ISO 26000 ainda não existe...

Esta futura norma serão diretrizes internacionais de responsabilidade social (RS). ISO 26000

fornecerá a todos os tipos de organizações as diretrizes harmonizadas sobre o que é

responsabilidade social e como programar-lo numa organização.

Não será um sistema de gestão e não será para a certificação.

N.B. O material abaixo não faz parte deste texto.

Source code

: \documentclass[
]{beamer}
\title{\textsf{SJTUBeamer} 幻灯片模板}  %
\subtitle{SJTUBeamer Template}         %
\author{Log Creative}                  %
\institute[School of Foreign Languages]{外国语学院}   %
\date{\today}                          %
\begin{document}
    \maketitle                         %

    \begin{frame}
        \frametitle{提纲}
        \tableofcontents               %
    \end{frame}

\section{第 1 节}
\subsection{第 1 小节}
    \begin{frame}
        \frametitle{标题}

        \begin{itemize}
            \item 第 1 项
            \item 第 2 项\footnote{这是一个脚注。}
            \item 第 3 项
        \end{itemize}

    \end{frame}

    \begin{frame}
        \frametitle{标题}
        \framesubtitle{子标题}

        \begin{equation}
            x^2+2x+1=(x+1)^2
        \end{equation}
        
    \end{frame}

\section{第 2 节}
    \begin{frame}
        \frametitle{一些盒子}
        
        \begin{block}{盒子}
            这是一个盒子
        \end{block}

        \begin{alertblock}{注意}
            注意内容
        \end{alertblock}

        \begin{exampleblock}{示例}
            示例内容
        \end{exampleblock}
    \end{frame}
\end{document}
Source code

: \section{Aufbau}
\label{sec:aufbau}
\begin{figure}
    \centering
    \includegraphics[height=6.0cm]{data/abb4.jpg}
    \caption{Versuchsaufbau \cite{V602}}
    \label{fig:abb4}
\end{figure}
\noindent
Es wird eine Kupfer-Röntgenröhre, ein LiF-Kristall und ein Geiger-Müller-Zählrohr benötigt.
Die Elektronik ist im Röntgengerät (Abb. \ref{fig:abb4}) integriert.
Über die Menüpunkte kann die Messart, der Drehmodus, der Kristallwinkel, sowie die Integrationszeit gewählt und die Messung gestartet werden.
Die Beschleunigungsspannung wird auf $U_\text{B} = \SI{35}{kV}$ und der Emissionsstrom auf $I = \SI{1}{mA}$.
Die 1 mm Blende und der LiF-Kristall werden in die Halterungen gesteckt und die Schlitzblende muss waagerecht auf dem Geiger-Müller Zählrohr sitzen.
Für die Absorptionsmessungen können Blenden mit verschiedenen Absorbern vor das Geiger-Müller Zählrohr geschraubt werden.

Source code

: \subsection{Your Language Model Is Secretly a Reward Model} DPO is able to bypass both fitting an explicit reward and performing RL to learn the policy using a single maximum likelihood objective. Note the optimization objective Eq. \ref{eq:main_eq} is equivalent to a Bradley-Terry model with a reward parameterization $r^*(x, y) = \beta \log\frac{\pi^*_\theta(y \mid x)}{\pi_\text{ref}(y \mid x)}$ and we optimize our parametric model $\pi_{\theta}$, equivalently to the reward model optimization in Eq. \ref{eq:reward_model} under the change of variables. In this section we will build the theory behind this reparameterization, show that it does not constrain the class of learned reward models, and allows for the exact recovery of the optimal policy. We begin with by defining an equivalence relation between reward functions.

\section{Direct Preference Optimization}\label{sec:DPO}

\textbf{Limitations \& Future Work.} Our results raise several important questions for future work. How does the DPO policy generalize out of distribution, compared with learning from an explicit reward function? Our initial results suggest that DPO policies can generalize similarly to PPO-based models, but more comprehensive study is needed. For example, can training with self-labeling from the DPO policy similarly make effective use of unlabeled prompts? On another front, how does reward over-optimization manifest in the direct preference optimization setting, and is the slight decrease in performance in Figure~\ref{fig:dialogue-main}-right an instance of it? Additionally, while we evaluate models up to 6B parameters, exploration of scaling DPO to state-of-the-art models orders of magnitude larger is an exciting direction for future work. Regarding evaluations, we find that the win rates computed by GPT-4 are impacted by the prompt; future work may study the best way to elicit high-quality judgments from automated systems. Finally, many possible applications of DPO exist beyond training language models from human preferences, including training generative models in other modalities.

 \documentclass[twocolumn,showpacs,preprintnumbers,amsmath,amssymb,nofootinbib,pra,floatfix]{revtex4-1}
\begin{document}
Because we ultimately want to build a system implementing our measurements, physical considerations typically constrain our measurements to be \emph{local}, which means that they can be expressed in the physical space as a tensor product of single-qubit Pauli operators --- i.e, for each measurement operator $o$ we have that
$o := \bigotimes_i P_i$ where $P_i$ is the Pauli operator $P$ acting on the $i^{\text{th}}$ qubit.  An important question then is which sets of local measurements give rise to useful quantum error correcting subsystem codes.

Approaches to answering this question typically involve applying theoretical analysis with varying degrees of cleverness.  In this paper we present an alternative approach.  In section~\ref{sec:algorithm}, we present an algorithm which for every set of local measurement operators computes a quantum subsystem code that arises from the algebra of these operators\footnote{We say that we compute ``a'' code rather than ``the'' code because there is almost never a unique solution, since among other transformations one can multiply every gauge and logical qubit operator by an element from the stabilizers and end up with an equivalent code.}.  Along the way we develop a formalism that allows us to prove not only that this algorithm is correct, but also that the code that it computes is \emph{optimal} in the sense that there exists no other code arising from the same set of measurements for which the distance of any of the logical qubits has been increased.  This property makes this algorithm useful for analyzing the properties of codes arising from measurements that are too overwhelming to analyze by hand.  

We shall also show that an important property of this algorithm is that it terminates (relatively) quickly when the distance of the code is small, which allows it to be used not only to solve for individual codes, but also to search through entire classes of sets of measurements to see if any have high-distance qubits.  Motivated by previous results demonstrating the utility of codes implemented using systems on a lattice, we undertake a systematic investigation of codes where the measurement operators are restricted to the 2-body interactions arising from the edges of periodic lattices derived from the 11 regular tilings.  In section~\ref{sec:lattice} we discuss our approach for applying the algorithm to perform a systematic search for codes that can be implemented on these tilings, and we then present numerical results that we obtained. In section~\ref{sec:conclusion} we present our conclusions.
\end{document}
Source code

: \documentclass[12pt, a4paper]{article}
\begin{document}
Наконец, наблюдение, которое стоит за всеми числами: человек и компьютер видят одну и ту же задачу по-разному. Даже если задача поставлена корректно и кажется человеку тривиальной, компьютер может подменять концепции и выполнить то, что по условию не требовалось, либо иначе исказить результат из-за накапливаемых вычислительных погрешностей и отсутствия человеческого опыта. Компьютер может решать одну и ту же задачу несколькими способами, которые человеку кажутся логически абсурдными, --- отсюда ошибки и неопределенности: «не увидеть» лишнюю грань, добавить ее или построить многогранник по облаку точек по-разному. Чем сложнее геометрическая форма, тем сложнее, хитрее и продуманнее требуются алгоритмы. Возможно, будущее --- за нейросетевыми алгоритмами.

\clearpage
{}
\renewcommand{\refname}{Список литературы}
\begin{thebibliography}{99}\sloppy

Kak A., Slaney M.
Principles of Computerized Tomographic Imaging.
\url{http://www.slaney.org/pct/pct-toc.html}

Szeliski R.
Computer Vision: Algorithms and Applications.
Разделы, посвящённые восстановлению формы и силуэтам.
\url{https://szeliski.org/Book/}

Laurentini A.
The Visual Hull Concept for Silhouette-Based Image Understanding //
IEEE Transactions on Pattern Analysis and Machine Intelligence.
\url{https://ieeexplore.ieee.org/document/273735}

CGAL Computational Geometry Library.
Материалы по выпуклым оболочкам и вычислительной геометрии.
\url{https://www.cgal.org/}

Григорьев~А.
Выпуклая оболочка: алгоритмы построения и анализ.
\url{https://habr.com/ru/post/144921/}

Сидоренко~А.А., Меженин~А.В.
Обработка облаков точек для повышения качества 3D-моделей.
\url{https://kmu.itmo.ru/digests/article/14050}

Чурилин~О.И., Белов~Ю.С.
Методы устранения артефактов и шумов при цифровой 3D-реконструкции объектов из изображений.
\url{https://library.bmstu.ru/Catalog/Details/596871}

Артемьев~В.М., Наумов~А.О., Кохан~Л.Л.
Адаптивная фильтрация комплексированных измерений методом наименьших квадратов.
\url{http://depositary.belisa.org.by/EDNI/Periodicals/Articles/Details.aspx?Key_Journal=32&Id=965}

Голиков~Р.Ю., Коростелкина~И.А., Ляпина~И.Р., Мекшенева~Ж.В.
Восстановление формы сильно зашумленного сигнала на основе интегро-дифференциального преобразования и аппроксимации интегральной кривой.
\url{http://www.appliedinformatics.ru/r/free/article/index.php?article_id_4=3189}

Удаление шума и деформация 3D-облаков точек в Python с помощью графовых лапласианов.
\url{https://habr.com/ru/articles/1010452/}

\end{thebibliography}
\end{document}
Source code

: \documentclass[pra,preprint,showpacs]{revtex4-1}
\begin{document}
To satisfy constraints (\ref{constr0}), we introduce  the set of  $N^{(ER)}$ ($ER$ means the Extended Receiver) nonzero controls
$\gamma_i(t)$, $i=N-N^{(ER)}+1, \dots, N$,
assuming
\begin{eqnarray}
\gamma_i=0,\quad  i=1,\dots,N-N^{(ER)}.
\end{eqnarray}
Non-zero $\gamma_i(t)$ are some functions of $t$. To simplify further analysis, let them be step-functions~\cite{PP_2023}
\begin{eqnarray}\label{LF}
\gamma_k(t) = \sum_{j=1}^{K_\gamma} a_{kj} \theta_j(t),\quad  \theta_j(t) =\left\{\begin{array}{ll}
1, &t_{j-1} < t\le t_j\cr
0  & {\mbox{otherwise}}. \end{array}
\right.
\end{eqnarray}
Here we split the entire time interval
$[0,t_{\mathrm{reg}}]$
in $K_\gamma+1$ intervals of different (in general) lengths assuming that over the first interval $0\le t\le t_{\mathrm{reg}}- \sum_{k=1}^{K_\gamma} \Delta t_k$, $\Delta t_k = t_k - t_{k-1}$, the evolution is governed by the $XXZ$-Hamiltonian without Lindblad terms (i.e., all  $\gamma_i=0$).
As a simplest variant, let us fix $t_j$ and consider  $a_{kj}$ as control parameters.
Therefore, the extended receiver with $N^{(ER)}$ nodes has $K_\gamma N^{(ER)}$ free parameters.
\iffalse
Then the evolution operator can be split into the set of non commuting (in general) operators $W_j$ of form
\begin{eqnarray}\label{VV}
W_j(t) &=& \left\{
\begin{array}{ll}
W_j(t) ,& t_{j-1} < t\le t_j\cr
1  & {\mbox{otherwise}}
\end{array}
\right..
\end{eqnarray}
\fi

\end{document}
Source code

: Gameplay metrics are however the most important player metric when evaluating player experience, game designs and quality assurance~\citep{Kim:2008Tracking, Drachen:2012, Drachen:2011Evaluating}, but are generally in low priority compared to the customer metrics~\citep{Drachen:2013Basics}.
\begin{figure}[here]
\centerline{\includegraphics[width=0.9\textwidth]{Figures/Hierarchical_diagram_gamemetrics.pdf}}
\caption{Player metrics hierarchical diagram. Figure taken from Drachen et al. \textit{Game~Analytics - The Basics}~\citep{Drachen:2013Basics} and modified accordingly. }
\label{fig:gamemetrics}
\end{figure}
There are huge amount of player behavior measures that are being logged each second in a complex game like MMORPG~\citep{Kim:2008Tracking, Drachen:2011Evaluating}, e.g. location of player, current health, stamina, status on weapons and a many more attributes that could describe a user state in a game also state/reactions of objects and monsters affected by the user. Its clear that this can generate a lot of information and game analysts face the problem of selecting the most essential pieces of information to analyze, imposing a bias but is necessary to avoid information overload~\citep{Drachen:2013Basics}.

Ela está sendo escrita por um grupo de cerca de 300 especialistas que representam a indústria,

sindicatos, ONGs, consumidores, governos, organismos de normalização, consultores e

pesquisadores, para garantir a representatividade das partes interessadas de países desenvolvidos

e em desenvolvimento. ISO 26000 é a primeira tentativa, a nível internacional para elaborar

conceitos de responsabilidade social no mundo tudo e para diminuir a sua aplicação para todos

os tipos de organizações, em todos os lugares. Abrange praticamente todas as áreas da ética,

valores, princípios, sustentabilidade, governança ambiental, consumo, políticas de

contratos, etc. Práticas de fornecimento são declinados em seus aspectos sociais e ambientais,

tanto do ponto de vista do produtor como do consumidor. ISO 26000 não irá substituir outras normas,

códigos de conduta, convenções ou legislação. É de referir as boas práticas e leitores diretos para

outras fontes de informação. Sua publicação está prevista para 2010, mas todas as versões

preliminares e documentos de trabalho estão disponíveis gratuitamente online.

Informação

· Autor: International Standard Organisation (ISO)

· Aplicação: Universal

· Data de Criação: No processo de elaboração. Estimados para 2010

· Disponibilidade: Grátis

· Pilares: Transversal

· Fonte

· http://www.iso.org/sr

· http://www.iso.org/wgsr (língua de trabalho: Inglês + traduções parciais em francês (http://www.mediaterre.org),espanhol, russo, árabe.

Observações

O processo de elaboração é aberto e livremente todos os documentos de trabalho estão disponíveis.